= TASK BRIEF =
Find the line containing "a video frame.''". Reproduce it and every line after it up to the end of the records, exactly as written.

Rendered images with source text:
········

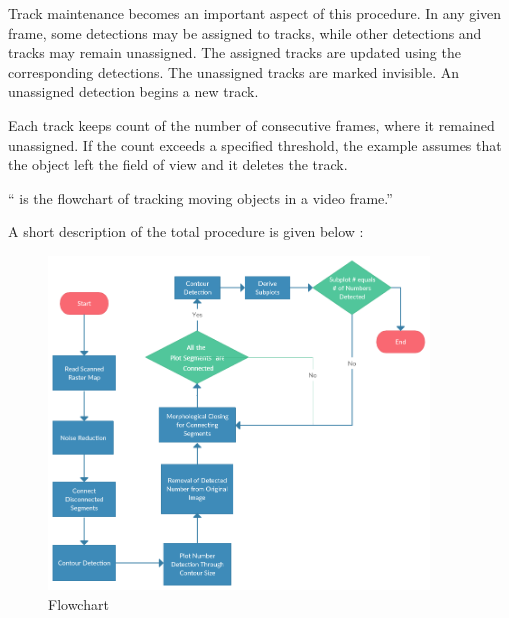Track maintenance becomes an important aspect of this procedure. In any given frame, some detections may be assigned to tracks, while other detections and tracks may remain unassigned. The assigned tracks are updated using the corresponding detections. The unassigned tracks are marked invisible. An unassigned detection begins a new track.

Each track keeps count of the number of consecutive frames, where it remained unassigned. If the count exceeds a specified threshold, the example assumes that the object left the field of view and it deletes the track.

`` is the flowchart of tracking moving objects in a video frame.''



A short description of the total procedure is given below :

\begin{figure}[H]
  \centering
  \includegraphics[width=0.9\textwidth]{figures/raster}
  \caption{Flowchart}
  \label{fig:raster}
\end{figure}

········

= RESPONSE BOX =
`` is the flowchart of tracking moving objects in a video frame.''



A short description of the total procedure is given below :

\begin{figure}[H]
  \centering
  \includegraphics[width=0.9\textwidth]{figures/raster}
  \caption{Flowchart}
  \label{fig:raster}
\end{figure}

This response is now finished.